◆ **Work item**
Reduce the material below to its lines containing "String".

★ ★ ★

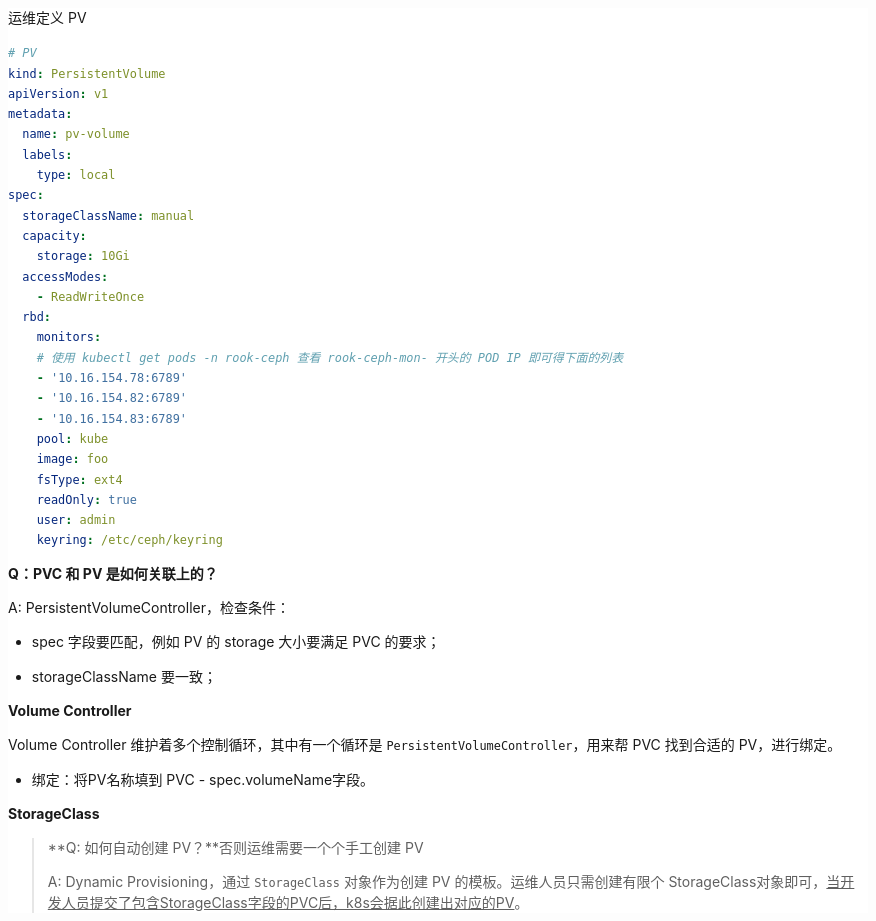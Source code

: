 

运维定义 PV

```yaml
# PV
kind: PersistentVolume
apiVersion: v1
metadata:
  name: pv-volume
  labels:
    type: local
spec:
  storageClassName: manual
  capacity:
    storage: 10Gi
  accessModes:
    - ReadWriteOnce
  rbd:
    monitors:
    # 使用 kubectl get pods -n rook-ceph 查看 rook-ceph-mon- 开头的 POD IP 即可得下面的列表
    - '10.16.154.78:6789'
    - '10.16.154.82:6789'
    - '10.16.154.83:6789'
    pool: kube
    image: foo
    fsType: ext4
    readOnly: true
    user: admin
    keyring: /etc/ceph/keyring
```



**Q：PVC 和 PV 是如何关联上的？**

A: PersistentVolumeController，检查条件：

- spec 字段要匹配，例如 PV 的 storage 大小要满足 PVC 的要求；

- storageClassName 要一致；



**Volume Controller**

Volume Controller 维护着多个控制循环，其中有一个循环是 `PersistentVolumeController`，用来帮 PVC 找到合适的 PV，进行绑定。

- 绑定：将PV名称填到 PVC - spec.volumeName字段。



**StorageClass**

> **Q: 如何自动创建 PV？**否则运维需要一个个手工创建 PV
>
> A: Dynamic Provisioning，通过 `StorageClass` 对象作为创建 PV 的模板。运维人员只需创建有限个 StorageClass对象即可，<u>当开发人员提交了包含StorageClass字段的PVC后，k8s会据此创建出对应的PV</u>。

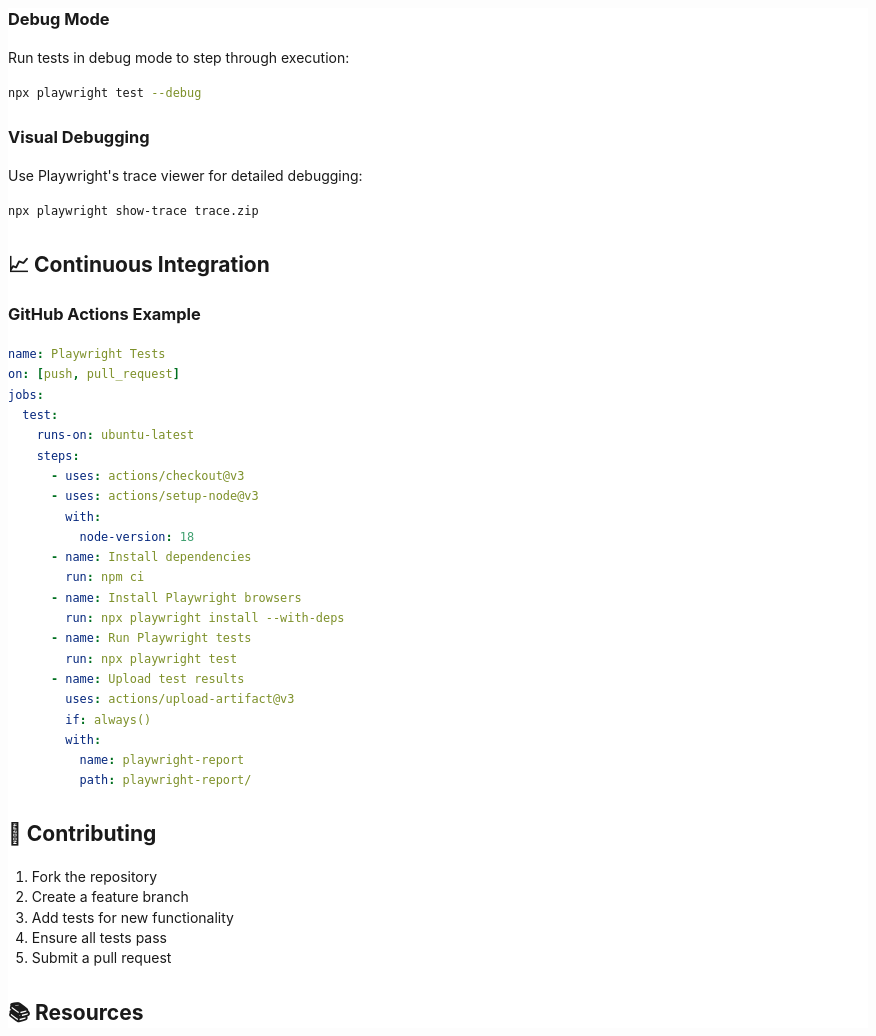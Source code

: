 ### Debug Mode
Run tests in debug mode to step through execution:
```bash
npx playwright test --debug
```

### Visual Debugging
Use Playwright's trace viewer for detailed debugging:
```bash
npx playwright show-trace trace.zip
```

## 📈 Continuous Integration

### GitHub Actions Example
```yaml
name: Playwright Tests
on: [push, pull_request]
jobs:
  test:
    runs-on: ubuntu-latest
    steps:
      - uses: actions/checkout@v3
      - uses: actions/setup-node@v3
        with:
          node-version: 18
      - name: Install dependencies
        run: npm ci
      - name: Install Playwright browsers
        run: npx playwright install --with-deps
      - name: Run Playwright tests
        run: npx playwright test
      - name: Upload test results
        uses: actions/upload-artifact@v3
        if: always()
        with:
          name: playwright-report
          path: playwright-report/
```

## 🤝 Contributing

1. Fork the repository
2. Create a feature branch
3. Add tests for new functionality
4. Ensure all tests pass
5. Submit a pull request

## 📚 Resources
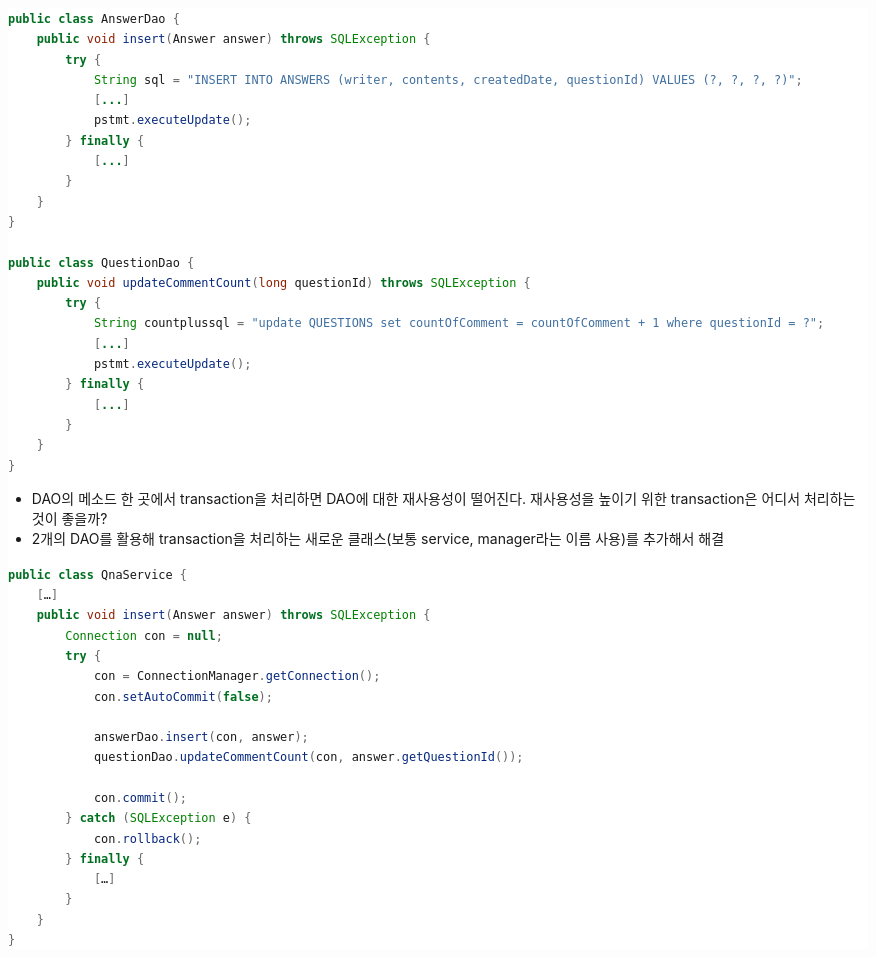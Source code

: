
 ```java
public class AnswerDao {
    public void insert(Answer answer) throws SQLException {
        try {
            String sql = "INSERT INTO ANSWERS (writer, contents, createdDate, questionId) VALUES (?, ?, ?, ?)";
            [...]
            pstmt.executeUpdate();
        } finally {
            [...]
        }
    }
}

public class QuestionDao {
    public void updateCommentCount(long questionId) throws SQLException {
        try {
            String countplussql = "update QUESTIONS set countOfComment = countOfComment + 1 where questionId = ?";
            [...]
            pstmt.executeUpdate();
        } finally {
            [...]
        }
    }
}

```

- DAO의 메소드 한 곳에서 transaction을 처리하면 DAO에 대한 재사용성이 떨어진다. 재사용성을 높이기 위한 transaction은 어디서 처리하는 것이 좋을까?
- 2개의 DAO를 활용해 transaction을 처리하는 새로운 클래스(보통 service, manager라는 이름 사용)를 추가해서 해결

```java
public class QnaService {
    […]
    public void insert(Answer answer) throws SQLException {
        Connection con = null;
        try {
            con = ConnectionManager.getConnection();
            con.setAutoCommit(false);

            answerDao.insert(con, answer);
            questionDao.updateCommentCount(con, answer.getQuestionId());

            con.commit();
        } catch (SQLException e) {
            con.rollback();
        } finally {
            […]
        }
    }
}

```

★ ★ ★

◆ **Written answer**
            String sql = "INSERT INTO ANSWERS (writer, contents, createdDate, questionId) VALUES (?, ?, ?, ?)";
            String countplussql = "update QUESTIONS set countOfComment = countOfComment + 1 where questionId = ?";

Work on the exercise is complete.